Data excerpts
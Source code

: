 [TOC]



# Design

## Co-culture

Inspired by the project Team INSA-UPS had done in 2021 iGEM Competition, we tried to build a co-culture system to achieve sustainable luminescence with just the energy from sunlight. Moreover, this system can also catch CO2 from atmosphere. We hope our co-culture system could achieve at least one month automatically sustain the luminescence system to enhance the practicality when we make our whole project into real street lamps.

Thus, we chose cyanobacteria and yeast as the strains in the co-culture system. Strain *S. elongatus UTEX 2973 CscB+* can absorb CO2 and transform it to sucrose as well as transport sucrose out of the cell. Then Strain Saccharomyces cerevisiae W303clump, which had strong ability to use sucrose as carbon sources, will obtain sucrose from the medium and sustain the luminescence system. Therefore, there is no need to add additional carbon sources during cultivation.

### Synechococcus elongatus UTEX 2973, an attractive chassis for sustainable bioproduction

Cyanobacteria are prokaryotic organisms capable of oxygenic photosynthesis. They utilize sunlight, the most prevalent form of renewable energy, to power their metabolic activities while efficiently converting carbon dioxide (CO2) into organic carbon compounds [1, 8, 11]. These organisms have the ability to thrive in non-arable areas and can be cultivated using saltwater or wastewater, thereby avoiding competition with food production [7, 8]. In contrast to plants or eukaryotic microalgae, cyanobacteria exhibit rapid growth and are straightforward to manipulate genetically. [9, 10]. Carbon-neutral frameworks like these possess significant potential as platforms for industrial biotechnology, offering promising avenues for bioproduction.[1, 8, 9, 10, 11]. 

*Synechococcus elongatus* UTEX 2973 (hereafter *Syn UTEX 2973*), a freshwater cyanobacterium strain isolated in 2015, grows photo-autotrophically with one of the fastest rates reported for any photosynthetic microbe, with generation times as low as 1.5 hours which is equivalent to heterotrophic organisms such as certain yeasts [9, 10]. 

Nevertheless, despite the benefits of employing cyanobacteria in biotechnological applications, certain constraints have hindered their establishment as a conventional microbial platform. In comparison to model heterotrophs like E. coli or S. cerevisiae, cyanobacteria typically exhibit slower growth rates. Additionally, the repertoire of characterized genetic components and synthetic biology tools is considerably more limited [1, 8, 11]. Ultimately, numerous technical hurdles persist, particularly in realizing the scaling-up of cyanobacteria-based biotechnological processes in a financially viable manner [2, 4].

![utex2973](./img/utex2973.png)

WORK REQUEST
Retype the entries in full. Keep every line identical.

SOLUTION TO THIS TASK
Source code

: [TOC]



# Design

## Co-culture

Inspired by the project Team INSA-UPS had done in 2021 iGEM Competition, we tried to build a co-culture system to achieve sustainable luminescence with just the energy from sunlight. Moreover, this system can also catch CO2 from atmosphere. We hope our co-culture system could achieve at least one month automatically sustain the luminescence system to enhance the practicality when we make our whole project into real street lamps.

Thus, we chose cyanobacteria and yeast as the strains in the co-culture system. Strain *S. elongatus UTEX 2973 CscB+* can absorb CO2 and transform it to sucrose as well as transport sucrose out of the cell. Then Strain Saccharomyces cerevisiae W303clump, which had strong ability to use sucrose as carbon sources, will obtain sucrose from the medium and sustain the luminescence system. Therefore, there is no need to add additional carbon sources during cultivation.

### Synechococcus elongatus UTEX 2973, an attractive chassis for sustainable bioproduction

Cyanobacteria are prokaryotic organisms capable of oxygenic photosynthesis. They utilize sunlight, the most prevalent form of renewable energy, to power their metabolic activities while efficiently converting carbon dioxide (CO2) into organic carbon compounds [1, 8, 11]. These organisms have the ability to thrive in non-arable areas and can be cultivated using saltwater or wastewater, thereby avoiding competition with food production [7, 8]. In contrast to plants or eukaryotic microalgae, cyanobacteria exhibit rapid growth and are straightforward to manipulate genetically. [9, 10]. Carbon-neutral frameworks like these possess significant potential as platforms for industrial biotechnology, offering promising avenues for bioproduction.[1, 8, 9, 10, 11]. 

*Synechococcus elongatus* UTEX 2973 (hereafter *Syn UTEX 2973*), a freshwater cyanobacterium strain isolated in 2015, grows photo-autotrophically with one of the fastest rates reported for any photosynthetic microbe, with generation times as low as 1.5 hours which is equivalent to heterotrophic organisms such as certain yeasts [9, 10]. 

Nevertheless, despite the benefits of employing cyanobacteria in biotechnological applications, certain constraints have hindered their establishment as a conventional microbial platform. In comparison to model heterotrophs like E. coli or S. cerevisiae, cyanobacteria typically exhibit slower growth rates. Additionally, the repertoire of characterized genetic components and synthetic biology tools is considerably more limited [1, 8, 11]. Ultimately, numerous technical hurdles persist, particularly in realizing the scaling-up of cyanobacteria-based biotechnological processes in a financially viable manner [2, 4].

![utex2973](./img/utex2973.png)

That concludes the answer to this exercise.